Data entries
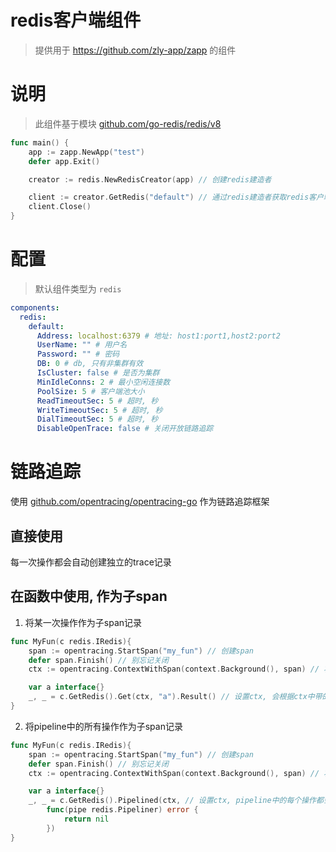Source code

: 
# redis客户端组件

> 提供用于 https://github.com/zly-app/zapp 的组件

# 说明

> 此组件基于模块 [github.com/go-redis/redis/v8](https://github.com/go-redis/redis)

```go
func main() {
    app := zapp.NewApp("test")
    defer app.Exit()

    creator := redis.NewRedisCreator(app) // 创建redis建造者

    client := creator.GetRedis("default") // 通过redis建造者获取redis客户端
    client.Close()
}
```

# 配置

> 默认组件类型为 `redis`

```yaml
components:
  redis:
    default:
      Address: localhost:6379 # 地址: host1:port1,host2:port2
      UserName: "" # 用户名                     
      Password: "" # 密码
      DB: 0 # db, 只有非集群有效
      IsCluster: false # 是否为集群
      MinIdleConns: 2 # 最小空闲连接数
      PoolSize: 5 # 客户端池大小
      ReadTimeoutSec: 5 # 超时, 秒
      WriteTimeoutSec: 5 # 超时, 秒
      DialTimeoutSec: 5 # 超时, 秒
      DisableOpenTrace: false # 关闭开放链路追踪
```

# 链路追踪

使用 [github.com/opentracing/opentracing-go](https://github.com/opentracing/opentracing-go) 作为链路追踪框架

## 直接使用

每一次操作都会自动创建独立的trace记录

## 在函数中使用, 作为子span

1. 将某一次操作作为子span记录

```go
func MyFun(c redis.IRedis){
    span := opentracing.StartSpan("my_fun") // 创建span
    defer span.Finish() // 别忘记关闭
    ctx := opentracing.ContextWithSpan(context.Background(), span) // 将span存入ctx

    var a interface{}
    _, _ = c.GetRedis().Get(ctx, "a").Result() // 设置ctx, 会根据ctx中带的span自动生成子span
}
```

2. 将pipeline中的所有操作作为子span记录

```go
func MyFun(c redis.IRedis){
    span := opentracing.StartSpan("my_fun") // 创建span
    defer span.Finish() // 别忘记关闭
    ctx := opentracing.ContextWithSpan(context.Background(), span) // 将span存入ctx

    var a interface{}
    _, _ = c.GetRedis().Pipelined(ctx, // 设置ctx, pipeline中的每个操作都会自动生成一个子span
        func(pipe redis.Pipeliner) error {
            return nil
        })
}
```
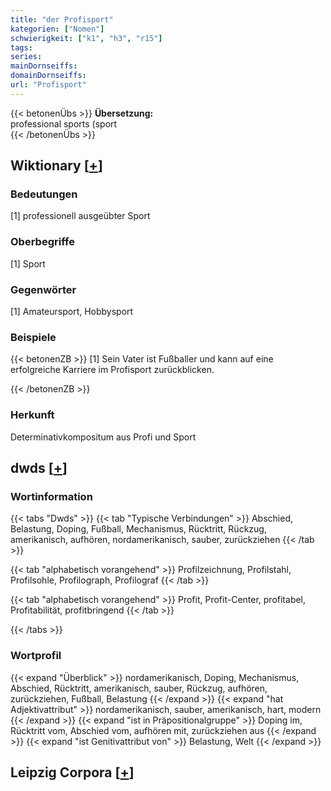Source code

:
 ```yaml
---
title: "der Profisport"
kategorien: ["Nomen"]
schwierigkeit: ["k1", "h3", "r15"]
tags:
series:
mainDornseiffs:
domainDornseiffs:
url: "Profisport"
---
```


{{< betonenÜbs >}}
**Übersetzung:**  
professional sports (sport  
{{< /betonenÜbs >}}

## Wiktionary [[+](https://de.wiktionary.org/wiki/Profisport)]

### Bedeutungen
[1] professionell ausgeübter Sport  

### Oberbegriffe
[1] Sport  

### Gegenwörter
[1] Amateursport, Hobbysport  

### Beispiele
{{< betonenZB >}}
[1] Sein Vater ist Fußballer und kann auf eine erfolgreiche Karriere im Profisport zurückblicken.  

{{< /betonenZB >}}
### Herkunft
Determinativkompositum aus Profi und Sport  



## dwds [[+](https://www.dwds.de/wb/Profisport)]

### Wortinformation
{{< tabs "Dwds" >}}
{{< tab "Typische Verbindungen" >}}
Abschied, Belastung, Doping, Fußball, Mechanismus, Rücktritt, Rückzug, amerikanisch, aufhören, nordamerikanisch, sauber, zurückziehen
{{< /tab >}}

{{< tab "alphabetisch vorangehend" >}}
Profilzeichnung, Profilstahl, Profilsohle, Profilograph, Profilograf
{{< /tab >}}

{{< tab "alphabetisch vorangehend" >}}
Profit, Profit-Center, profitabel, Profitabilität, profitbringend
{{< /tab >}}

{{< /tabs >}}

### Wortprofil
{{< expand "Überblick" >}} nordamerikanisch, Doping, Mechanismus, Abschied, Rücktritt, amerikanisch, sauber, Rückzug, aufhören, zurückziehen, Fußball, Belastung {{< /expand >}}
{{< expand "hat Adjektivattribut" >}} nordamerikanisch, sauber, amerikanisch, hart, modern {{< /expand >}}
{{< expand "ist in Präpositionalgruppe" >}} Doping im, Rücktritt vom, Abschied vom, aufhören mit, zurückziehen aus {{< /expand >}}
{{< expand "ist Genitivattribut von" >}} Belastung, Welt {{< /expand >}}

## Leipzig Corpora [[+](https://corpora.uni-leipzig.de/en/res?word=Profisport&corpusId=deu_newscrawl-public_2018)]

## Problem details
Without the pictures, return the whole of the data exactly as given.

## Written answer
Source code

: 
# redis客户端组件

> 提供用于 https://github.com/zly-app/zapp 的组件

# 说明

> 此组件基于模块 [github.com/go-redis/redis/v8](https://github.com/go-redis/redis)

```go
func main() {
    app := zapp.NewApp("test")
    defer app.Exit()

    creator := redis.NewRedisCreator(app) // 创建redis建造者

    client := creator.GetRedis("default") // 通过redis建造者获取redis客户端
    client.Close()
}
```

# 配置

> 默认组件类型为 `redis`

```yaml
components:
  redis:
    default:
      Address: localhost:6379 # 地址: host1:port1,host2:port2
      UserName: "" # 用户名                     
      Password: "" # 密码
      DB: 0 # db, 只有非集群有效
      IsCluster: false # 是否为集群
      MinIdleConns: 2 # 最小空闲连接数
      PoolSize: 5 # 客户端池大小
      ReadTimeoutSec: 5 # 超时, 秒
      WriteTimeoutSec: 5 # 超时, 秒
      DialTimeoutSec: 5 # 超时, 秒
      DisableOpenTrace: false # 关闭开放链路追踪
```

# 链路追踪

使用 [github.com/opentracing/opentracing-go](https://github.com/opentracing/opentracing-go) 作为链路追踪框架

## 直接使用

每一次操作都会自动创建独立的trace记录

## 在函数中使用, 作为子span

1. 将某一次操作作为子span记录

```go
func MyFun(c redis.IRedis){
    span := opentracing.StartSpan("my_fun") // 创建span
    defer span.Finish() // 别忘记关闭
    ctx := opentracing.ContextWithSpan(context.Background(), span) // 将span存入ctx

    var a interface{}
    _, _ = c.GetRedis().Get(ctx, "a").Result() // 设置ctx, 会根据ctx中带的span自动生成子span
}
```

2. 将pipeline中的所有操作作为子span记录

```go
func MyFun(c redis.IRedis){
    span := opentracing.StartSpan("my_fun") // 创建span
    defer span.Finish() // 别忘记关闭
    ctx := opentracing.ContextWithSpan(context.Background(), span) // 将span存入ctx

    var a interface{}
    _, _ = c.GetRedis().Pipelined(ctx, // 设置ctx, pipeline中的每个操作都会自动生成一个子span
        func(pipe redis.Pipeliner) error {
            return nil
        })
}
```
Source code

:
 ```yaml
---
title: "der Profisport"
kategorien: ["Nomen"]
schwierigkeit: ["k1", "h3", "r15"]
tags:
series:
mainDornseiffs:
domainDornseiffs:
url: "Profisport"
---
```


{{< betonenÜbs >}}
**Übersetzung:**  
professional sports (sport  
{{< /betonenÜbs >}}

## Wiktionary [[+](https://de.wiktionary.org/wiki/Profisport)]

### Bedeutungen
[1] professionell ausgeübter Sport  

### Oberbegriffe
[1] Sport  

### Gegenwörter
[1] Amateursport, Hobbysport  

### Beispiele
{{< betonenZB >}}
[1] Sein Vater ist Fußballer und kann auf eine erfolgreiche Karriere im Profisport zurückblicken.  

{{< /betonenZB >}}
### Herkunft
Determinativkompositum aus Profi und Sport  



## dwds [[+](https://www.dwds.de/wb/Profisport)]

### Wortinformation
{{< tabs "Dwds" >}}
{{< tab "Typische Verbindungen" >}}
Abschied, Belastung, Doping, Fußball, Mechanismus, Rücktritt, Rückzug, amerikanisch, aufhören, nordamerikanisch, sauber, zurückziehen
{{< /tab >}}

{{< tab "alphabetisch vorangehend" >}}
Profilzeichnung, Profilstahl, Profilsohle, Profilograph, Profilograf
{{< /tab >}}

{{< tab "alphabetisch vorangehend" >}}
Profit, Profit-Center, profitabel, Profitabilität, profitbringend
{{< /tab >}}

{{< /tabs >}}

### Wortprofil
{{< expand "Überblick" >}} nordamerikanisch, Doping, Mechanismus, Abschied, Rücktritt, amerikanisch, sauber, Rückzug, aufhören, zurückziehen, Fußball, Belastung {{< /expand >}}
{{< expand "hat Adjektivattribut" >}} nordamerikanisch, sauber, amerikanisch, hart, modern {{< /expand >}}
{{< expand "ist in Präpositionalgruppe" >}} Doping im, Rücktritt vom, Abschied vom, aufhören mit, zurückziehen aus {{< /expand >}}
{{< expand "ist Genitivattribut von" >}} Belastung, Welt {{< /expand >}}

## Leipzig Corpora [[+](https://corpora.uni-leipzig.de/en/res?word=Profisport&corpusId=deu_newscrawl-public_2018)]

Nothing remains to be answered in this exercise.